Presidential Executive Order on Reducing Regulation and Controlling Regulatory Costs
On January 30, President Donald J. Trump issued an executive order (EO), referred to as the "2 for 1 rule," which requires federal agencies seeking to issue a new regulation to identify two prior regulations for elimination. The White House subsequently issued guidance on the EO providing that it applies only to regulations that are designated as significant as defined under EO 12866 (issued in 1993) and other clarifications. The order also addresses the costs of regulations, requiring that for fiscal year 2017, total costs of new regulations and their offsets be "no greater than zero." The order exempts regulations affecting the military, national security, foreign affairs, or those related to agency management and personnel or those exempted by the Director of Office of Management and Budget. In future years, in order to keep costs within budgeted limits, agencies pursuing new regulations must offset those costs by identifying regulations to eliminate. The President, in signing the order, identified it as providing regulatory relief to U.S. business and especially small business.

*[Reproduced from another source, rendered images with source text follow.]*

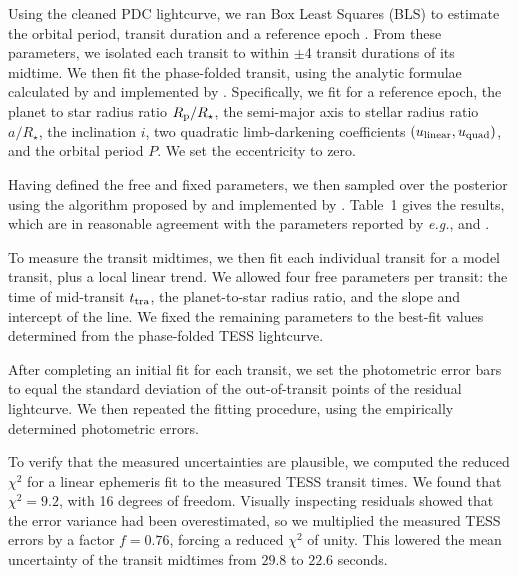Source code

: \documentclass[12pt,twocolumn,tighten]{aastex62}
\begin{document}
Using the cleaned PDC lightcurve, we ran Box Least Squares (BLS) to
estimate the orbital period, transit duration and a reference epoch
\citep{kovacs_box-fitting_2002}.  From these parameters, we isolated
each transit to within $\pm$4 transit durations of its midtime.  We
then fit the phase-folded transit, using the analytic formulae
calculated by \citet{mandel_analytic_2002} and implemented by
\citet{kreidberg_batman_2015}.  Specifically, we fit for a reference
epoch, the planet to star radius ratio $R_{\rm p}/R_\star$, the
semi-major axis to stellar radius ratio $a/R_\star$, the inclination
$i$, two quadratic limb-darkening coefficients $(u_{\rm linear},
u_{\rm quad})$, and the orbital period $P$.  We set the eccentricity
to zero. 

Having defined the free and fixed parameters, we then sampled over the
posterior using the algorithm proposed by
\citet{goodman_ensemble_2010} and implemented by
\citet{foreman-mackey_emcee_2013}.  Table~1 gives the results, which
are in reasonable agreement with the parameters reported by {\it
e.g.}, \citet{southworth_high-precision_2009} and
\citet{huitson_gemini_2017}.

To measure the transit midtimes, we then fit  each individual transit
for a model transit, plus a local linear trend.  We allowed four free 
parameters per transit: the time of
mid-transit $t_{\rm tra}$, the planet-to-star radius ratio, and the
slope and intercept of the line.  We fixed the remaining
parameters%
to the best-fit values determined from the
phase-folded TESS lightcurve.

After completing an initial fit for each transit, we set the
photometric error bars to equal the standard deviation of the
out-of-transit points of the residual lightcurve.  We then repeated
the fitting procedure, using the empirically determined photometric
errors.

To verify that the measured uncertainties are plausible, we computed
the reduced $\chi^2$ for a linear ephemeris fit to the measured TESS
transit times.  We found that $\chi^2 = 9.2$, with 16 degrees of
freedom.  Visually inspecting residuals showed that the error variance
had been overestimated, so we multiplied the measured TESS errors by a
factor $f=0.76$, forcing a reduced $\chi^2$ of unity.  This lowered
the mean uncertainty of the transit midtimes from $29.8$ to $22.6$
seconds.
\end{document}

Constitutionality of the "Protecting the Nation from Foreign Terrorist Entry into the United States" EO Challenged in Court
On February 9, a three-judge panel of the 9th Circuit Court of Appeals upheld the nationwide temporary restraining order halting enforcement of President Trump's EO limiting entry into the United States. That executive order, issued January 27, suspended issuance of visas to nationals of seven named countries for at least 90 days (Iraq, Iran, Libya, Somalia, Sudan, Syria, Yemen), causing uncertainty for foreign travelers, U.S. employers and many universities with international students and faculty.
The order, sometimes referred to as the "extreme vetting" order, also includes provisions requiring the agencies to implement uniform screening standards to identify those entering the U.S. on a fraudulent basis or evidencing an intent or risk of harm. A report on progress is due to the president in 60 days. Other key provisions include a pause on the U.S. refugee program, expedited completion of the biometric entry-exit tracking system and suspension of the visa interview waiver program.
In reaction to the EO, many employers are communicating with affected employees about the seven-country travel ban. Employers are also seeking greater clarity of the potential changes to the immigrant screening standards and the visa interview waiver program, which could increase wait times for nonimmigrant employees seeking a visa renewal to return to the US. The Trump Administration is considering whether to appeal the 9th Circuit decision to the Supreme Court where, pending the confirmation of a ninth justice, a 4-4 deadlock decision is possible.
SHRM's affiliate the Council for Global Immigration has created resources for HR and in-house immigration professionals explaining the recent immigration-related executive actions and their potential impact on the workplace. Additional EOs are believed to be under consideration by the Trump administration, including one addressing a wide-range of work visa programs (including the H-1B program) and immigration-related work issues.
Fiduciary and Pay Ratio Rules
On February 8, a third federal district court ruled in favor of the investment advice fiduciary rule in response to litigation challenging its legality. Although the rule is faring well in court challenges, President Trump has issued an executive memorandum requiring the Department of Labor (DOL) to scrutinize the rule and its potential effects. The rule was a controversial priority of the Obama administration that would require financial advisers and brokers who provide advice for retirement accounts to act as fiduciaries. Originally scheduled to become effective on April 10, DOL has forwarded to the Office of Management and Budget a proposal to postpone the effective date of the rule.
SHRM did not oppose the rule but offered suggested improvements in comments to the agency. The president's memorandum requires that DOL examine the rule to determine whether it may adversely affect the ability of Americans to gain access to retirement information and financial advice, as well as whether it results in disruption to the retirement industry and whether it is likely to cause an increase in litigation. If such negative results are found, the agency is directed to "publish for notice and comment a proposed rule rescinding or revising the Rule, as appropriate and as consistent with law."
Another controversial Obama-era rule requires that publicly-traded companies disclose the ratio of the median of the annual total compensation of all employees to the annual total compensation of the CEO, also known as the "pay ratio." SHRM's comments to the agency expressed concerns about the complexity of the rule's implementation. In response to difficulties reported by companies attempting to comply with the rule, which is in effect for fiscal years beginning on or after January 1, 2017, the Acting Chairman of the Securities and Exchange Commission (SEC) issued a statement seeking input on compliance challenges. The Commission has created an online form to collect input that will guide the Commission's implementation and potential additional guidance or other relief.